According to the Economist, R&D spending in Poland reached one per cent of GDP in 2017, up from 0.5 per cent in 2017, but the goal is 2.7 per cent which would bring them in line with the US, Germany and Sweden. Economists across all our countries are well aware of the impact of investment in R&D and collaboration that makes our region better placed to succeed and should be applauded.
Value for money is not a thing of the past yet
For now, and there’s no way of getting away from the now, investors will continue to look at value for money on service provision. Interestingly, the Ryan Advisory — UK Offshore Favourability Report of October 2017 had four emerging Europe countries in their top 10, namely Romania, Poland, Bulgaria and Hungary with Macedonia coming in next highest at 18. Whereas, a recent comparison of the ease of doing business to hourly labour costs suggested that Estonia, Lithuania and Latvia slightly pipped the Czech Republic and Poland as the leaders in quality and costs.

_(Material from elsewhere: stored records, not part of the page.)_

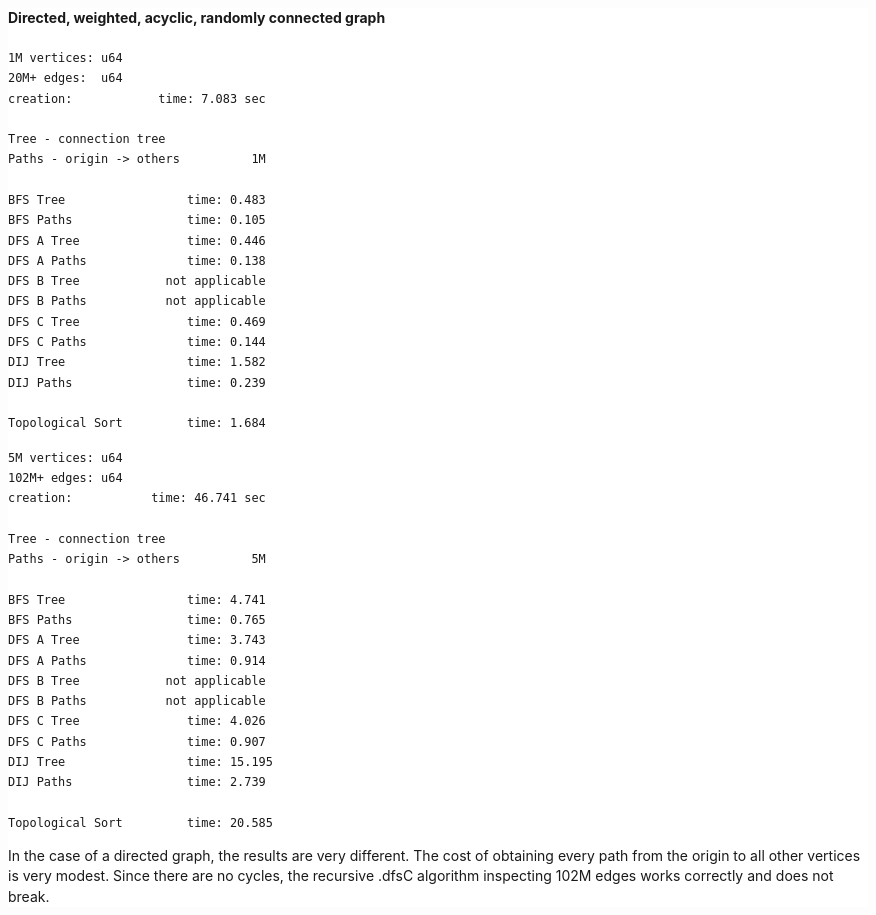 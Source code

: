 #### Directed, weighted, acyclic, randomly connected graph
```
1M vertices: u64 
20M+ edges:  u64
creation:            time: 7.083 sec

Tree - connection tree
Paths - origin -> others          1M

BFS Tree                 time: 0.483
BFS Paths                time: 0.105
DFS A Tree               time: 0.446
DFS A Paths              time: 0.138
DFS B Tree            not applicable
DFS B Paths           not applicable   
DFS C Tree               time: 0.469
DFS C Paths              time: 0.144
DIJ Tree                 time: 1.582
DIJ Paths                time: 0.239

Topological Sort         time: 1.684
```
```
5M vertices: u64 
102M+ edges: u64
creation:           time: 46.741 sec

Tree - connection tree
Paths - origin -> others          5M

BFS Tree                 time: 4.741
BFS Paths                time: 0.765
DFS A Tree               time: 3.743
DFS A Paths              time: 0.914
DFS B Tree            not applicable  
DFS B Paths           not applicable  
DFS C Tree               time: 4.026
DFS C Paths              time: 0.907
DIJ Tree                 time: 15.195
DIJ Paths                time: 2.739

Topological Sort         time: 20.585
```
In the case of a directed graph, the results are very different. The cost of obtaining every path from the origin to all other vertices is very modest. Since there are no cycles, the recursive .dfsC algorithm inspecting 102M edges works correctly and does not break.


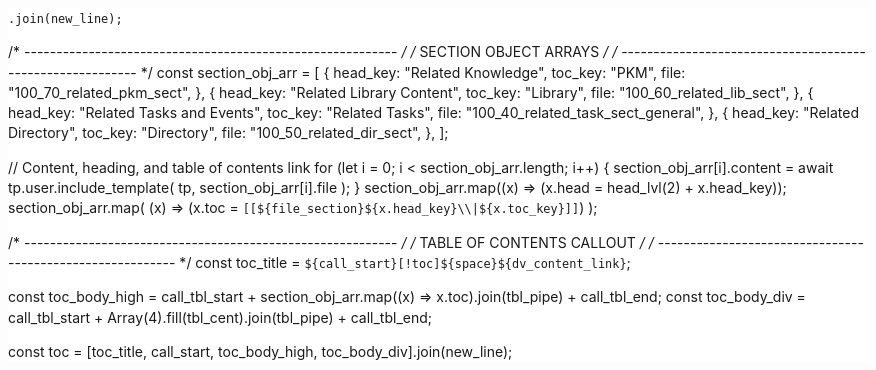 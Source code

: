     .join(new_line);

/* ---------------------------------------------------------- */
/*                    SECTION OBJECT ARRAYS                   */
/* ---------------------------------------------------------- */
const section_obj_arr = [
  {
    head_key: "Related Knowledge",
    toc_key: "PKM",
    file: "100_70_related_pkm_sect",
  },
  {
    head_key: "Related Library Content",
    toc_key: "Library",
    file: "100_60_related_lib_sect",
  },
  {
    head_key: "Related Tasks and Events",
    toc_key: "Related Tasks",
    file: "100_40_related_task_sect_general",
  },
  {
    head_key: "Related Directory",
    toc_key: "Directory",
    file: "100_50_related_dir_sect",
  },
];

// Content, heading, and table of contents link
for (let i = 0; i < section_obj_arr.length; i++) {
  section_obj_arr[i].content = await tp.user.include_template(
    tp,
    section_obj_arr[i].file
  );
}
section_obj_arr.map((x) => (x.head = head_lvl(2) + x.head_key));
section_obj_arr.map(
  (x) => (x.toc = `[[${file_section}${x.head_key}\\|${x.toc_key}]]`)
);

/* ---------------------------------------------------------- */
/*                  TABLE OF CONTENTS CALLOUT                 */
/* ---------------------------------------------------------- */
const toc_title = `${call_start}[!toc]${space}${dv_content_link}`;

const toc_body_high =
  call_tbl_start +
  section_obj_arr.map((x) => x.toc).join(tbl_pipe) +
  call_tbl_end;
const toc_body_div =
  call_tbl_start + Array(4).fill(tbl_cent).join(tbl_pipe) + call_tbl_end;

const toc = [toc_title, call_start, toc_body_high, toc_body_div].join(new_line);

According to the KPMG Invest in Macedonia report of May 2017, FDI in Macedonia increased to 354 euros in 2016 from 197 euros in 2014. The labour market is highly skilled and well educated, but low wages means it has significant potential for labour intensive investments.
The size of the emerging Europe sourcing sector is not 100 per cent clear, but we do know it’s growing. In 2016 Poland had 245,000 full-time employees (FTE) working in the sector with the Association of Business Service Leaders in Poland having this figure as 269,000 in 2018. Romania was the next highest with 121,000 followed by Hungary 55,000 and Lithuania over 10,000.
Slovakia reportedly has 22,000, although reports from SARIO suggest that could now be over 30,000. In Bulgaria this has been reported as over 30,000 by Intelligent Sourcing and the Latvia Investment and Development Agency gives a figure of 8,700 with 11.9 per cent of Riga residents working in shared services centres (SSCs).
According to Kerry Hallard at the Global Sourcing Association, Ukraine has over 100,000 IT sector employees making it one of the largest pools of IT specialists in the CEE region. OSKA, a system set up by the Estonia Qualification Authority that co-ordinates and develops skills says the ICT sector employs over 20,000 IT specialists, while there are over 21,000 IT professionals in Moldova. EVN reported in 2017 there were an estimated 20,000 software developers and engineers in Armenia and more than 40,000 working in the IT sector in Belarus. Invest Slovenia reports over 20,000 working in the ICT sector.
Investment and working together
Foreign Direct Investment (FDI) will continue to be a significant factor for the sector especially bearing in mind the EU Structural and Cohesion Fund is to be reviewed in 2020 and is likely to mean less investment directly into emerging Europe.
New and emerging destinations are still plentiful in the region and none of our countries are even close to saturation point when it comes to the services it can offer. With talent in short supply across the world and no sign of any let-up in demand, the future seems bright so long as supply for the now and supply for the future can be made available.